Gennaro «Rino» GattusoKnochenbrecher, Terrier und Bälleklauer
Mit der Verpflichtung von Gennaro Gattuso ist Sion-Boss Christian Constantin der ganz grosse Transfer-Coup gelungen. «Der Knurrige» beisst künftig im Wallis zu.
Weltmeister 2006, Champions-League-Sieger 2003 und 2007, italienischer Pokalsieger, italienischer Meister 2004 und 2011, Klubweltmeister 2007: Noch nie hat ein Fussballer mit derartigem Ausweis in der Schweizer Liga gespielt. Der letzte Weltmeister, der in Diensten eines Schweizer Klubs stand, war der Franzose Christian Karembeu 2004/05 bei Servette. Nun hat sich Gattuso für zwei Jahre im Wallis verpflichtet. Er wird heute an einer Pressekonferenz vorgestellt.
«Knochenbrecher vom San Siro», «Wadenbeisser», «Terrier» und «Bulldogge» ist nur eine kleine Auswahl der Spitznamen, die sich der Italiener im Laufe seiner Karriere erarbeitet hat. Zum Teil beziehen sich die Bezeichnungen auf sein Aussehen. «Mein Gott, bin ich hässlich», soll er nach dem WM-Final im Hotel vor dem Spiegel gejammert haben. Die anderen Spitznamen hat sich Gattuso mit seiner –sagen wir – etwas robusten Art, Fussball zu spielen verdient. Vieles ist auch Klischee. Einer der Namen ist über all die Jahre geblieben: «Ringhio». Frei übersetzt ist das «der Knurrige». Gattuso bevorzugt indes die abgeschwächte Form «Rino».
Schnörkellos, hart und ehrlich
Kalabrisch nennt der 34-Jährige seinen Stil Fussball zu spielen. «Kalabrisch spielen heisst sich den Lohn zu erschwitzen, zu erkämpfen, nie aufzugeben und sich immer wieder mit derselben Wut in den Ball zu verbeissen, auch wenn dieser verloren scheint.» Der Sechser der alten Schule hat die Gabe, ein Spiel zu lesen, die Spielzüge des Gegners zu antizipieren und die Aktionen der Ballartisten rechtzeitig zu zerstören. «Ich bin eigentlich nur ein ladro di palloni.» Als «Bälleklauer» hat er sich hochgearbeitet. Schnörkellos, hart und ehrlich.

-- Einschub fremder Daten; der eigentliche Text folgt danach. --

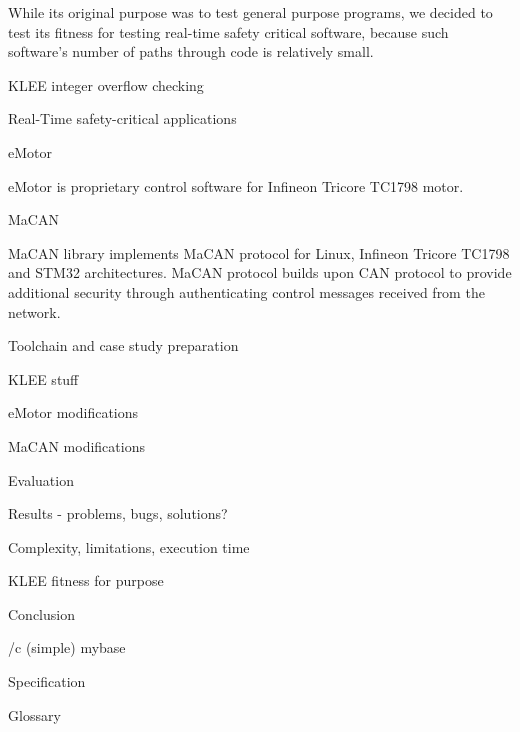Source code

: While its original purpose was to test general purpose programs, we 
decided to test its fitness for testing real-time safety critical software,
because such software's number of paths through code is relatively small.

\secc KLEE integer overflow checking

\sec Real-Time safety-critical applications

\secc eMotor

eMotor is proprietary control software for Infineon Tricore TC1798 motor.

\secc MaCAN

MaCAN library  implements MaCAN protocol for Linux, Infineon Tricore TC1798 and STM32 architectures.
MaCAN protocol builds upon CAN protocol to provide additional security through authenticating control messages
received from the network.

\chap Toolchain and case study preparation

\sec KLEE stuff


\sec eMotor modifications

\sec MaCAN modifications

\chap Evaluation

\sec Results - problems, bugs, solutions?


\sec Complexity, limitations, execution time

\sec KLEE fitness for purpose

\chap Conclusion



\bibchap
\usebib/c (simple) mybase


\app Specification



\app Glossary\par
\makeglos

\nextoddpage

\bye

Bis dahin war es aber ein langer Weg. Der Fussballer stammt aus einfachen Verhältnissen. Er wuchs in Schiavonea, einem Ortsteil von Corigliano Calabro in der Provinz Cosenza auf. Zu fünft bewohnten die Gattusos eine 70 Quadratmeter grosse Wohnung. Seine Karriere startete Gennaro 1994 bei der AC Perugia, damals in der Serie B, wo er so wenig verdiente, dass er stets seinen Mannschaftskollegen Marco Materazzi um Geld anpumpen musste. Weil er bei Perugia aber kaum zum Einsatz kam, verliess er Italien und ging im Alter von 19 Jahren zu den Glasgow Rangers. «Ohne Glasgow wäre ich heute nicht da, wo ich bin», sagt er über seine Zeit in Schottland, die ihn nachhaltig geprägt hat und wo er fast wieder gelandet wäre, wenn Christian Constantin nicht gewesen wäre.
Die Frau zu einem Bild
In Glasgow hat er auch sein privates Glück gefunden. In seiner Lieblingspizzeria hing ein Bild einer hübschen jungen Frau, die ausgezogen war, um in Italien zu studieren. Eines Tages war sie da, die Frau zum Bild. «Wir haben uns danach mehrmals getroffen und sind miteinander ausgegangen», so Gattuso. Heute ist er mit Monica verheiratet. Sie haben einen Sohn und eine Tochter. Nach Differenzen mit dem damaligen Glasgow-Trainer Dick Advocaat zog es «Rino» im Oktober 1998 nach Italien zurück. Nach nicht einmal einem Jahr bei Salernitana sicherte sich die AC Milan die Dienste des defensiven Mittelfeldspielers. Dieser hielt er 13 Jahre lang die Treue.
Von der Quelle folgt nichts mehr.